Tag: peshmerga
Iraq Launches Offensive To Recapture Mosul From ‘Islamic State’

Iraq Launches Offensive To Recapture Mosul From ‘Islamic State’

By Babak Dehghanpisheh and Maher Chmaytelli

BAGHDAD (Reuters) – Iraqi government forces, with air and ground support from the U.S.-led coalition, launched an offensive on Monday to drive Islamic State from the city of Mosul, the militants’ last major stronghold in the country.

The assault on the northern city was the biggest operation mounted by the Iraqi military since U.S. forces withdrew in 2011, and the United States predicted Islamic State would suffer “a lasting defeat.”

As the assault got underway, a Reuters correspondent saw helicopters overhead releasing flares and heard explosions on the city’s eastern front, where Kurdish fighters moved forward to take outlying villages.

Some 30,000 troops from the Iraqi army, Kurdish Peshmerga militia and Sunni tribal fighters were expected to take part in the offensive to drive an estimated 4,000 to 8,000 Islamic State militants from Mosul.

“I announce today the start of the heroic operations to free you from the terror and the oppression of Daesh,” Prime Minister Haider Abadi said in a speech on state TV, using an Arabic acronym for Islamic State.

“We will meet soon on the ground of Mosul to celebrate liberation and your salvation,” he said, surrounded by the armed forces’ top commanders.

Qatar-based al-Jazeera television aired video of what it said was a bombardment of Mosul that started after Abadi’s speech, showing rockets and bursts of tracer bullets across the night sky and loud sounds of gunfire.

The assault on Mosul, a city of 1.5 million people, is the biggest undertaken by the Iraqi military since 2011 and could be one of the biggest military operations in Iraq since the 2003 U.S.-led invasion that toppled Saddam Hussein.

“This operation to regain control of Iraq’s second-largest city will likely continue for weeks, possibly longer,” said the commander of the coalition, U.S. Lt.

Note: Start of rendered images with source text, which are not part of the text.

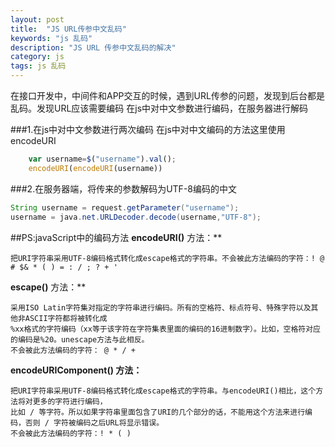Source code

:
 ```yaml
---
layout: post
title:  "JS URL传参中文乱码"
keywords: "js 乱码"
description: "JS URL 传参中文乱码的解决"
category: js
tags: js 乱码
---
```

在接口开发中，中间件和APP交互的时候，遇到URL传参的问题，发现到后台都是乱码。发现URL应该需要编码
在js中对中文参数进行编码，在服务器进行解码

###1.在js中对中文参数进行两次编码
在js中对中文编码的方法这里使用encodeURI
	
```javascript
	var username=$("username").val();
	encodeURI(encodeURI(username))

```

###2.在服务器端，将传来的参数解码为UTF-8编码的中文

```java
String username = request.getParameter("username");
username = java.net.URLDecoder.decode(username,"UTF-8"); 
```
##PS:javaScript中的编码方法 
**encodeURI()** 方法：**

	把URI字符串采用UTF-8编码格式转化成escape格式的字符串。不会被此方法编码的字符：! @ # $& * ( ) = : / ; ? + '

**escape()** 方法：** 

	采用ISO Latin字符集对指定的字符串进行编码。所有的空格符、标点符号、特殊字符以及其他非ASCII字符都将被转化成
	%xx格式的字符编码（xx等于该字符在字符集表里面的编码的16进制数字）。比如，空格符对应的编码是%20。unescape方法与此相反。
	不会被此方法编码的字符： @ * / + 

**encodeURIComponent() 方法：**

	把URI字符串采用UTF-8编码格式转化成escape格式的字符串。与encodeURI()相比，这个方法将对更多的字符进行编码，
	比如 / 等字符。所以如果字符串里面包含了URI的几个部分的话，不能用这个方法来进行编码，否则 / 字符被编码之后URL将显示错误。
	不会被此方法编码的字符：! * ( )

Gen. Stephen Townsend, in a statement.

Mosul is the largest city that Islamic State controls and its last major stronghold in Iraq.

“This is a decisive moment in the campaign to deliver ISIL a lasting defeat,” U.S. Defense Secretary Ash Carter said in a statement, using an acronym for Islamic State.

“We are confident our Iraqi partners will prevail against our common enemy and free Mosul and the rest of Iraq from ISIL’s hatred and brutality.”

In 2014, Islamic State leader Abu Bakr al-Baghdadi proclaimed from Mosul’s Grand Mosque a “caliphate” in Iraq and neighboring Syria, meaning an Islamic state with himself its absolute ruler.

Islamic State has been retreating since the end of last year in Iraq, where it is confronting U.S-backed government and Kurdish forces as well as Iranian-backed Iraqi Shi’ite militias.

The Iraqi Kurdish military command said 4,000 Peshmerga were taking part in an operation to clear several villages held by Islamic State on the eastern front, in an attack coordinated with a push by Iraqi army units from the southern front.

`”We are the real Muslims, Daesh are not Muslims, no religion does what they did,” said a young Kurdish fighter in battle dress as he scanned the plain east if Mosul from his position on the heights of Mount Zerlik.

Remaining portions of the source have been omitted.